El tren estaba frenando, acercándose a Preston Park, que era donde quería bajarse.

– Por desgracia, Abby, la tengo a ella y no a ti.

– Me cambiaré por ella.

– Muy gracioso.

– Por favor, Ricky, quedemos y ya está.

– Quedaremos mañana.

– ¡No! ¡Ahora! Por favor, hoy. Puede que mi madre no aguante hasta mañana. -Estaba histérica.

– Sería una pena, ¿verdad? Que muriera sabiendo que su hija es una ladrona.

– Dios santo, eres un cabrón insensible.

– Vas a necesitar un coche -dijo Ricky obviando el comentario-. He enviado la llave del Ford que alquilé por correo a tu piso. Llegará mañana por la mañana.

– Le han puesto un cepo -dijo Abby.

– Entonces tendrás que alquilar otro.

– ¿Dónde quedaremos?

– Te llamaré por la mañana. Ve a alquilar un coche esta tarde. Y lleva los sellos contigo, ¿vale?
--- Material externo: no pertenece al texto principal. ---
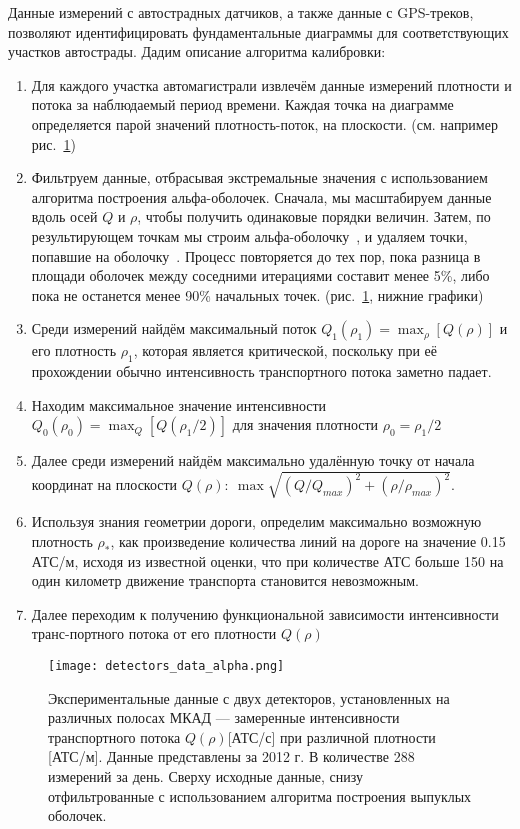 Данные измерений с автострадных датчиков, а также данные с GPS-треков, позволяют идентифицировать фундаментальные диаграммы для соответствующих участков автострады. Дадим описание алгоритма калибровки:
\begin{enumerate}
  \item Для каждого участка автомагистрали извлечём данные измерений плотности и потока за наблюдаемый период времени. 
        Каждая точка на диаграмме определяется парой значений плотность-поток, на плоскости. (см. например рис.~\ref{fig:detectors_data_alpha})
  \item Фильтруем данные, отбрасывая экстремальные значения с использованием алгоритма построения альфа-оболочек. 
        Сначала, мы масштабируем данные вдоль осей \(Q\) и \(\rho\), чтобы получить одинаковые порядки величин. 
        Затем, по результирующем точкам мы строим альфа-оболочку~\cite{edelsbrunner1983shape}, и удаляем точки, попавшие на оболочку~\cite{eddy19825th}. 
        Процесс повторяется до тех пор, пока разница в площади оболочек между соседними итерациями составит менее 5\%, либо пока не останется менее 90\% начальных точек. (рис.~\ref{fig:detectors_data_alpha}, нижние графики)
  \item Среди измерений найдём максимальный поток \(Q_1(\rho_1) = \max_{\rho}[Q(\rho)]\) и его плотность \(\rho_1\), которая является критической, поскольку при её прохождении обычно интенсивность транспортного потока заметно падает.
  \item Находим максимальное значение интенсивности \(Q_0(\rho_0) = \max_{Q}[Q(\rho_1 / 2)]\) для значения плотности \(\rho_0 = \rho_1 / 2\)
  \item Далее среди измерений найдём максимально удалённую точку от начала координат на плоскости  \(Q(\rho):\ \max \sqrt{(Q/Q_{max})^2 + (\rho/\rho_{max})^2}\).
  \item Используя знания геометрии дороги, определим максимально возможную плотность \(\rho_*\), как произведение количества линий на дороге на значение 0.15 АТС/м, исходя из известной оценки, что при количестве АТС больше 150 на один километр движение транспорта становится невозможным.
  \item Далее переходим к получению функциональной зависимости интенсивности транс-портного потока от его плотности \(Q(\rho)\)
\end{enumerate}
\begin{figure}[ht]
\begin{center}
\texttt{[image: detectors\_data\_alpha.png]}
\caption{Экспериментальные данные с двух детекторов, установленных на различных полосах МКАД --- замеренные интенсивности транспортного потока \(Q(\rho)\)[АТС/с] при различной плотности [АТС/м]. Данные представлены за 2012 г. В количестве 288 измерений за день. Сверху исходные данные, снизу отфильтрованные с использованием алгоритма построения выпуклых оболочек.}
\label{fig:detectors_data_alpha}
\end{center}
\end{figure}

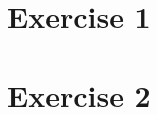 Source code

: \documentclass{scrartcl}
\begin{document}
\section*{Exercise 1}



\pagebreak

\section*{Exercise 2}



\pagebreak


% 



% 



% 
\end{document}
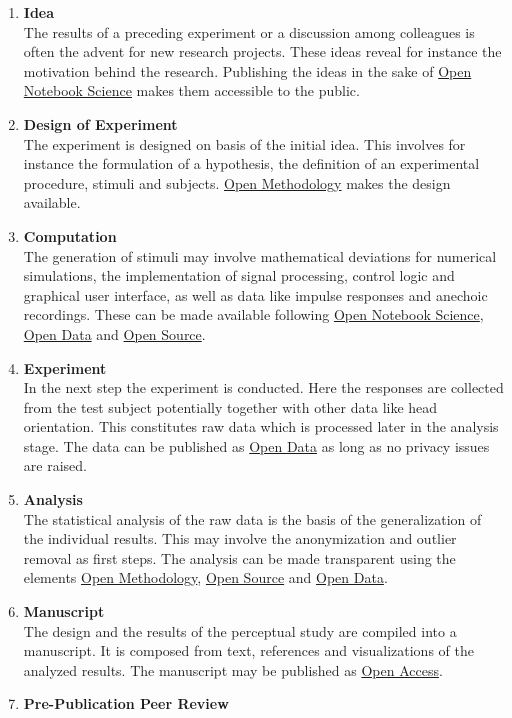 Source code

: \documentclass[a4paper, 10pt, twocolumn]{article}
\begin{document}
\begin{enumerate}
\item \textbf{Idea}\\
The results of a preceding experiment or a discussion among colleagues is often the advent 
for new research projects. These ideas reveal for instance the motivation behind the research. 
Publishing the ideas in the sake of \underline{Open Notebook Science} makes them accessible 
to the public.
%
\item \textbf{Design of Experiment}\\
The experiment is designed on basis of the initial idea. This involves for instance the formulation 
of a hypothesis, the definition of an experimental procedure, stimuli and subjects. \underline{Open Methodology} 
makes the design available.
%
\item\textbf{Computation}\\
The generation of stimuli may involve mathematical deviations for numerical simulations, the 
implementation of signal processing, control logic and graphical user interface, as well as data like impulse responses and anechoic recordings. These
can be made available following \underline{Open Notebook Science}, \underline{Open Data} and \underline{Open Source}.
%
\item \textbf{Experiment}\\
In the next step the experiment is conducted. Here the responses are collected from the test subject potentially 
together with other data like head orientation. This constitutes raw data which is processed later in the analysis stage. 
The data can be published as \underline{Open Data} as long as no privacy issues are raised.
%
\item \textbf{Analysis}\\
The statistical analysis of the raw data is the basis of the generalization of the individual results. This may
involve the anonymization and outlier removal as first steps. The analysis can be made transparent using the elements
\underline{Open Methodology}, \underline{Open Source} and \underline{Open Data}.
%
\item \textbf{Manuscript}\\
The design and the results of the perceptual study are compiled into a manuscript. It is composed
from text, references and visualizations of the analyzed results. The manuscript may be published 
as \underline{Open Access}.
%
\item \textbf{Pre-Publication Peer Review}\\

\end{enumerate}
\end{document}

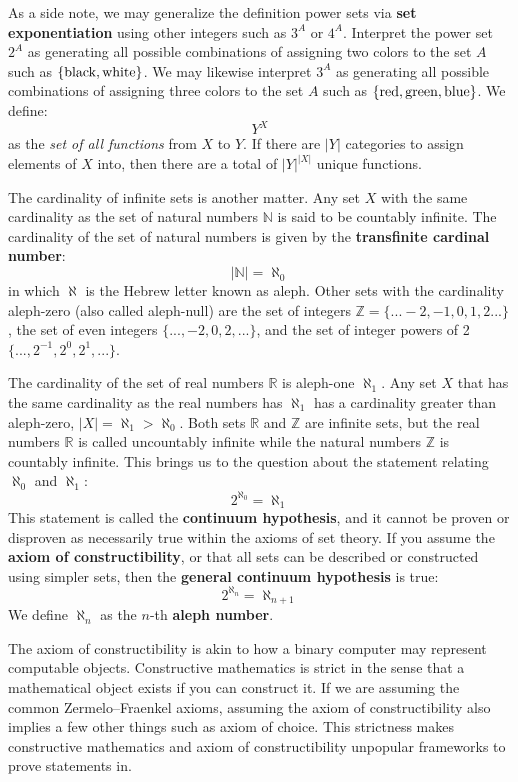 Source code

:\documentclass[10pt, a5paper, twoside, openright]{memoir}
\begin{document}
As a side note, we may generalize the definition power sets via \textbf{set exponentiation} using other integers such as $3^A$ or $4^A$. Interpret the power set $2^A$ as generating all possible combinations of assigning two colors to the set $A$ such as $\{ \textnormal{black}, \textnormal{white} \}$. We may likewise interpret $3^A$ as generating all possible combinations of assigning three colors to the set $A$ such as $\{ \textnormal{red}, \textnormal{green}, \textnormal{blue} \}$. We define:
$$Y^X$$
as the \textit{set of all functions} from $X$ to $Y$. If there are $|Y|$ categories to assign elements of $X$ into, then there are a total of $|Y|^{|X|}$ unique functions.

The cardinality of infinite sets is another matter. Any set $X$ with the same cardinality as the set of natural numbers $\mathbb N$ is said to be countably infinite. The cardinality of the set of natural numbers is given by the \textbf{transfinite cardinal number}:
$$|\mathbb N| = \aleph_0$$
in which $\aleph$ is the Hebrew letter known as aleph. Other sets with the cardinality aleph-zero (also called aleph-null) are the set of integers $\mathbb Z = \{ ...-2,-1, 0, 1,2...\}$, the set of even integers $\{ ...,-2,0,2,...\}$, and the set of integer powers of 2 $\{ ...,2^{-1}, 2^0, 2^1,...\}$.


The cardinality of the set of real numbers $\mathbb R$ is aleph-one $\aleph_1$. Any set $X$ that has the same cardinality as the real numbers has $\aleph_1$ has a cardinality greater than aleph-zero, $|X| = \aleph_1 > \aleph_0$. Both sets $\mathbb R$ and $\mathbb Z$ are infinite sets, but the real numbers $\mathbb R$ is called uncountably infinite while the natural numbers $\mathbb Z$ is countably infinite. This brings us to the question about the statement relating $\aleph_0$ and $\aleph_1$:
$$2^{\aleph_0} = \aleph_1$$
This statement is called the \textbf{continuum hypothesis}, and it cannot be proven or disproven as necessarily true within the axioms of set theory. If you assume the \textbf{axiom of constructibility}, or that all sets can be described or constructed using simpler sets, then the \textbf{general continuum hypothesis} is true:
$$2^{\aleph_n} = \aleph_{n+1}$$
We define $\aleph_{n}$ as the $n$-th \textbf{aleph number}.

The axiom of constructibility is akin to how a binary computer may represent computable objects. Constructive mathematics is strict in the sense that a mathematical object exists if you can construct it. If we are assuming the common Zermelo–Fraenkel axioms, assuming the axiom of constructibility also implies a few other things such as axiom of choice. This strictness makes constructive mathematics and axiom of constructibility unpopular frameworks to prove statements in.
\end{document}
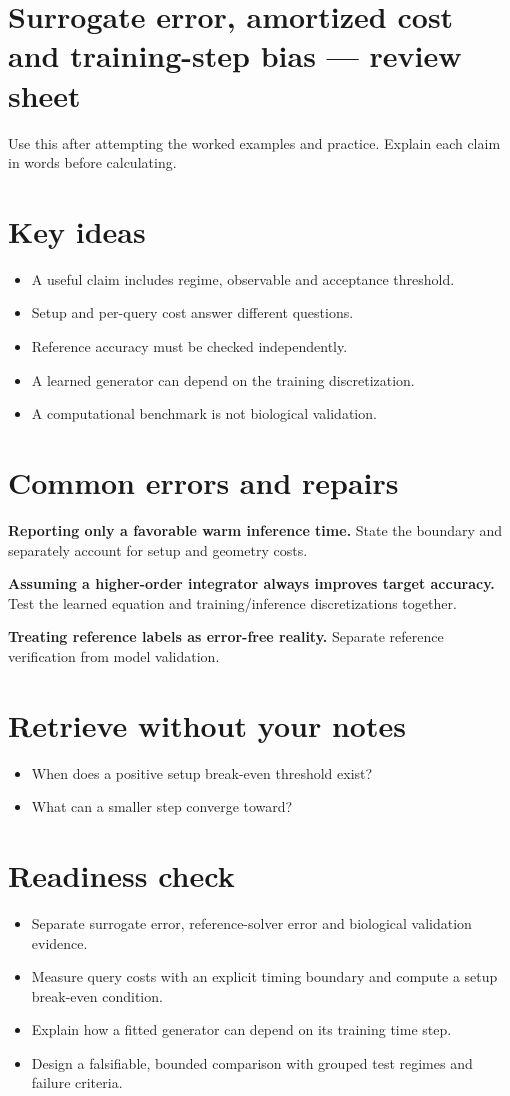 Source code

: \documentclass[11pt,letterpaper]{article}
\theoremstyle{definition}\newtheorem{definition}{Definition}\newtheorem{example}{Example}
\numberwithin{equation}{section}
\begin{document}
\section*{Surrogate error, amortized cost and training-step bias --- review sheet}
Use this after attempting the worked examples and practice. Explain each claim in words before calculating.

\section*{Key ideas}
\begin{itemize}
\item A useful claim includes regime, observable and acceptance threshold.
\item Setup and per-query cost answer different questions.
\item Reference accuracy must be checked independently.
\item A learned generator can depend on the training discretization.
\item A computational benchmark is not biological validation.
\end{itemize}
\section*{Common errors and repairs}
\textbf{Reporting only a favorable warm inference time.} State the boundary and separately account for setup and geometry costs.

\textbf{Assuming a higher-order integrator always improves target accuracy.} Test the learned equation and training/inference discretizations together.

\textbf{Treating reference labels as error-free reality.} Separate reference verification from model validation.

\section*{Retrieve without your notes}
\begin{itemize}
\item When does a positive setup break-even threshold exist?
\item What can a smaller step converge toward?
\end{itemize}
\section*{Readiness check}
\begin{itemize}
\item Separate surrogate error, reference-solver error and biological validation evidence.
\item Measure query costs with an explicit timing boundary and compute a setup break-even condition.
\item Explain how a fitted generator can depend on its training time step.
\item Design a falsifiable, bounded comparison with grouped test regimes and failure criteria.
\end{itemize}
\end{document}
– Por favor, ¿podemos quedar ahora? ¿Esta tarde?

Ricky colgó. El tren paró con una sacudida.

Abby se levantó de su asiento y se dirigió a la salida con paso inseguro, agarrando con fuerza el bolso y la bolsa de plástico con una mano y con la otra el pasamanos para bajar al andén. Eran las cuatro y cuarto de la tarde.

«Tengo que mantener la calma -pensó-. Tengo que hacerlo. Como sea. Como sea. Oh, Dios mío, ¿cómo?»

Mientras salía de la estación y se acercaba a la parada de taxis, creyó que iba a vomitar. Consternada, vio que no había ningún taxi esperando. Miró su reloj, inquieta, y marcó el número de una de las empresas locales. Luego llamó a otro número, un teléfono que ya había marcado antes. Contestó la misma voz de hombre.

– Filatélica South-East.

Era el único comerciante de sellos de la ciudad que Hugo Hegarty no le había mencionado.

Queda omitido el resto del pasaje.